[Opening Data listing section]

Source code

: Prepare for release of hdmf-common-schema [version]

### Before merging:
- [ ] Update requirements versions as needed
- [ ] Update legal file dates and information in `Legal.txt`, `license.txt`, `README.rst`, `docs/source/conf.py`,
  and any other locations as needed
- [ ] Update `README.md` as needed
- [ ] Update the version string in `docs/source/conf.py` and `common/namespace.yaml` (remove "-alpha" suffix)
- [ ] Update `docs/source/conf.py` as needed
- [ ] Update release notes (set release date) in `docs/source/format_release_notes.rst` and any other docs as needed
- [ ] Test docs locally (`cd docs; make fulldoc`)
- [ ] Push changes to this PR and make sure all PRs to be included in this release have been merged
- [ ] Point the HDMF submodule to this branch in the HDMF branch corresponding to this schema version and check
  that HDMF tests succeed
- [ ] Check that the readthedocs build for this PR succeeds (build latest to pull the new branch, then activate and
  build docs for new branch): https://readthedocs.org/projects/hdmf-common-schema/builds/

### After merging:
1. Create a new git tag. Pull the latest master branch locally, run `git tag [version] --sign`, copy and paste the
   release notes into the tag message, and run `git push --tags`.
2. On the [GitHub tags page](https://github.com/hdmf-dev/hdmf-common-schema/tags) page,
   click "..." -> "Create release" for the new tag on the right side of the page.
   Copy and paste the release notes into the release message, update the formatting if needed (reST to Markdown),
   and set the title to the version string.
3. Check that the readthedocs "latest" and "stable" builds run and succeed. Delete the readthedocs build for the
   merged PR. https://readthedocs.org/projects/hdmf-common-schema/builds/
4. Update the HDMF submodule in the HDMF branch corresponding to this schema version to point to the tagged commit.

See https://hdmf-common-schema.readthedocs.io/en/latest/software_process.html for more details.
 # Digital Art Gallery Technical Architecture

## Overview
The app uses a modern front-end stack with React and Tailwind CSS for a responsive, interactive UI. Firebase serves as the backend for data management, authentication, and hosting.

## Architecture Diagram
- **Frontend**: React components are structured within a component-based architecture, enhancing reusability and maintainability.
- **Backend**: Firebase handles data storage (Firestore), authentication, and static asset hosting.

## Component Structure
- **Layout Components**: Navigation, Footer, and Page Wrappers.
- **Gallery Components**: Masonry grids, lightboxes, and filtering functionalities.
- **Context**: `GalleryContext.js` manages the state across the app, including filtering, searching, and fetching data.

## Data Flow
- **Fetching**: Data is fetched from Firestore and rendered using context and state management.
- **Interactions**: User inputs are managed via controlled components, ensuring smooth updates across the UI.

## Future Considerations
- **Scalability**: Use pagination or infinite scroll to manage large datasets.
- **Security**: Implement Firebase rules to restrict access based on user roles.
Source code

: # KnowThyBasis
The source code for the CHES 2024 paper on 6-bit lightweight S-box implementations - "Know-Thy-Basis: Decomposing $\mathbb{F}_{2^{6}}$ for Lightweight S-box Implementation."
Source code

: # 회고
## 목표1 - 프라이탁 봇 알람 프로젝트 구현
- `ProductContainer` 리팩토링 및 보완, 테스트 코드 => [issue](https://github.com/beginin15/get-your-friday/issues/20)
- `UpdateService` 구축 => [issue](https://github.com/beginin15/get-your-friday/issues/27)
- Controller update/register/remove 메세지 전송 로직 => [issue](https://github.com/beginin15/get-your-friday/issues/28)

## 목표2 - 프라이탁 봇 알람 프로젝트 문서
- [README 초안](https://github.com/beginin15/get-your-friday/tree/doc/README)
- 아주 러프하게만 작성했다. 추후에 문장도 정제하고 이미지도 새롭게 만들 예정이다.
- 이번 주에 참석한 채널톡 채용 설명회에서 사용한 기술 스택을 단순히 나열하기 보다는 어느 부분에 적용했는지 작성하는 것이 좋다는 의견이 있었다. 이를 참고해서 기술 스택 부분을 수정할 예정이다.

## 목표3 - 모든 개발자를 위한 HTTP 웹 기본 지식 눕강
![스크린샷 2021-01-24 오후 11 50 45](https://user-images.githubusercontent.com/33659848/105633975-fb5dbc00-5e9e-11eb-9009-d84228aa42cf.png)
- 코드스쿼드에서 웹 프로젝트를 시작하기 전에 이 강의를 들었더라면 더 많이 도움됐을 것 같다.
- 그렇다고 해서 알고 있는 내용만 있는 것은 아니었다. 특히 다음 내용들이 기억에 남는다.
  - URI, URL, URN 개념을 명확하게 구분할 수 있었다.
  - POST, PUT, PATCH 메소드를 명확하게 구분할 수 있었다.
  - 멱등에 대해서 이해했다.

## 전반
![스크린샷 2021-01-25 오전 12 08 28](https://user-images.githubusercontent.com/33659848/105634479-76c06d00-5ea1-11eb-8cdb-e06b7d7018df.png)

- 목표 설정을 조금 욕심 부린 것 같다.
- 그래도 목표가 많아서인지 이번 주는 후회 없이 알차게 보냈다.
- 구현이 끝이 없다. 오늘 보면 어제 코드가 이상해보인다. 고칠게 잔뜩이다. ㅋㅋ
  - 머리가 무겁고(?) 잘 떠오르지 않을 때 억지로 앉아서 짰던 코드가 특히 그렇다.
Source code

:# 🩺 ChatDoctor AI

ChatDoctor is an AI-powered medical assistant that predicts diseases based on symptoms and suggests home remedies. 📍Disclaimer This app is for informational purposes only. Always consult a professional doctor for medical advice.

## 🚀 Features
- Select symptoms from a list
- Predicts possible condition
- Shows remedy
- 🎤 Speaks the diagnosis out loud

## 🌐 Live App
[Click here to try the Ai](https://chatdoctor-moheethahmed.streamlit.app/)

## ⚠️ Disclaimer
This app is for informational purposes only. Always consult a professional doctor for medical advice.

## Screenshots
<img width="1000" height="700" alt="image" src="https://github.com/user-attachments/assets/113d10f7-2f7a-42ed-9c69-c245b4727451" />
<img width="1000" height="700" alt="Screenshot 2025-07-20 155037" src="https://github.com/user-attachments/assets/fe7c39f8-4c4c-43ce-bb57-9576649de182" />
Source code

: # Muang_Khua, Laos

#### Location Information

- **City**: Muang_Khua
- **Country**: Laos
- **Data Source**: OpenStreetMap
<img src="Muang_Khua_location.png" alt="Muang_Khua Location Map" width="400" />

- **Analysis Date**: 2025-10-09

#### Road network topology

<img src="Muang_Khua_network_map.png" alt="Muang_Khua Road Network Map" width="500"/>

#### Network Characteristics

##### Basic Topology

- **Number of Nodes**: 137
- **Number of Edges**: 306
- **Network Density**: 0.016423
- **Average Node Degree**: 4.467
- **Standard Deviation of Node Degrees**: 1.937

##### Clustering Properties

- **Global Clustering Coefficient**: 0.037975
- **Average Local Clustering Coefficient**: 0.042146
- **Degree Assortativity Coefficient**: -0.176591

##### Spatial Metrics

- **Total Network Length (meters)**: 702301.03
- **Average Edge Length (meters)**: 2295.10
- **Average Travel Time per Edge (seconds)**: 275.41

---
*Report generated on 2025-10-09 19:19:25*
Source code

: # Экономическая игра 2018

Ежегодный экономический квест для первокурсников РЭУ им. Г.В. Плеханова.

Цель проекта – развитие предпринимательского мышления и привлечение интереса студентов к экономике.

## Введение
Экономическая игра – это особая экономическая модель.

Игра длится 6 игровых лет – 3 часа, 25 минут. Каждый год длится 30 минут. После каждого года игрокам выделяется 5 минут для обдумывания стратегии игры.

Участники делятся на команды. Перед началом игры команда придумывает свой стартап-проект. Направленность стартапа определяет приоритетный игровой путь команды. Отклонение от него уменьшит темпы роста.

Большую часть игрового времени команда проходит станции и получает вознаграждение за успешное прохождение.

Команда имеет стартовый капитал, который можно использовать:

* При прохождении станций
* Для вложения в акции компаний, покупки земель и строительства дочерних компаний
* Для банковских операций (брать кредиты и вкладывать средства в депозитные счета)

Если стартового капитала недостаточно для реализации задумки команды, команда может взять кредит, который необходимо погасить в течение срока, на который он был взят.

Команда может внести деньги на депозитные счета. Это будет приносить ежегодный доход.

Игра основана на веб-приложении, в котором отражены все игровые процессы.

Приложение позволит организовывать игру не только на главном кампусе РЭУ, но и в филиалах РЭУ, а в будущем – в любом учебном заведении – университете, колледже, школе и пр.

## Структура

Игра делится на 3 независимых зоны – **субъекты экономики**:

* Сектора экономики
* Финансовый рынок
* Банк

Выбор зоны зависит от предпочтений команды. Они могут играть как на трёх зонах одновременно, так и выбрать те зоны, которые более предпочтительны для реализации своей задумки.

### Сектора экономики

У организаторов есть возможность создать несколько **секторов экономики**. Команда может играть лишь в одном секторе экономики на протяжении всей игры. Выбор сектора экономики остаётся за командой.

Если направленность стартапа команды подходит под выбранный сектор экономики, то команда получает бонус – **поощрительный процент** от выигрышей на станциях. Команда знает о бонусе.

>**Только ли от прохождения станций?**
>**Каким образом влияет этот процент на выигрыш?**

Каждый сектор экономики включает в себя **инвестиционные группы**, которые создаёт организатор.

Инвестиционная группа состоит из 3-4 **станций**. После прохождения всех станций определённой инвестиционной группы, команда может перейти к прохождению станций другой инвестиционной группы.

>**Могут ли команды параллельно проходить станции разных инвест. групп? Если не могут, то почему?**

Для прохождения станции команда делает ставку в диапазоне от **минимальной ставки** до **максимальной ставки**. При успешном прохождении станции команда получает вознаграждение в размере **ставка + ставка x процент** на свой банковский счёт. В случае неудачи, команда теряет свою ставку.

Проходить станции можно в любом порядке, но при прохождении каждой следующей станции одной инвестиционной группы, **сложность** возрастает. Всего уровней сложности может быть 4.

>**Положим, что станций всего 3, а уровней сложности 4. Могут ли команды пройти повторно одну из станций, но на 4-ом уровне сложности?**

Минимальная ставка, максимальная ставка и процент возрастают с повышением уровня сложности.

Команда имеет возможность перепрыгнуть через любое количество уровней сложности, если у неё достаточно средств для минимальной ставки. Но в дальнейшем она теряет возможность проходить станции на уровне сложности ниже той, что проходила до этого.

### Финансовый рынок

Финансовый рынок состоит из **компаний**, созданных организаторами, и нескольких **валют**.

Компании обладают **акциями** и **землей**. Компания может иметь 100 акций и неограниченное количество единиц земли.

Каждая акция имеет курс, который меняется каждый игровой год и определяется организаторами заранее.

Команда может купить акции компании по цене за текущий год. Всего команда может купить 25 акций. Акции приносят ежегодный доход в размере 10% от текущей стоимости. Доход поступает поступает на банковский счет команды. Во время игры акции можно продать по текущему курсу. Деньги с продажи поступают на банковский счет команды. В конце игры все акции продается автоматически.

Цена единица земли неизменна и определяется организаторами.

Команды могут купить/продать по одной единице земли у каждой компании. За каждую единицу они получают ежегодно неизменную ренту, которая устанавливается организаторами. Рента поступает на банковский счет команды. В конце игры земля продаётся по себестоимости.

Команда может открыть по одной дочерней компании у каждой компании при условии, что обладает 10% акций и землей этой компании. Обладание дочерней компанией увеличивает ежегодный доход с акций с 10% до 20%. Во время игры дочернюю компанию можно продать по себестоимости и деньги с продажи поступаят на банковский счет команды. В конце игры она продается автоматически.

[Closing Data listing section]

## Exercise details
For the string "hosting", return every line of the data where it appears.

## Exercise result
The app uses a modern front-end stack with React and Tailwind CSS for a responsive, interactive UI. Firebase serves as the backend for data management, authentication, and hosting.
- **Backend**: Firebase handles data storage (Firestore), authentication, and static asset hosting.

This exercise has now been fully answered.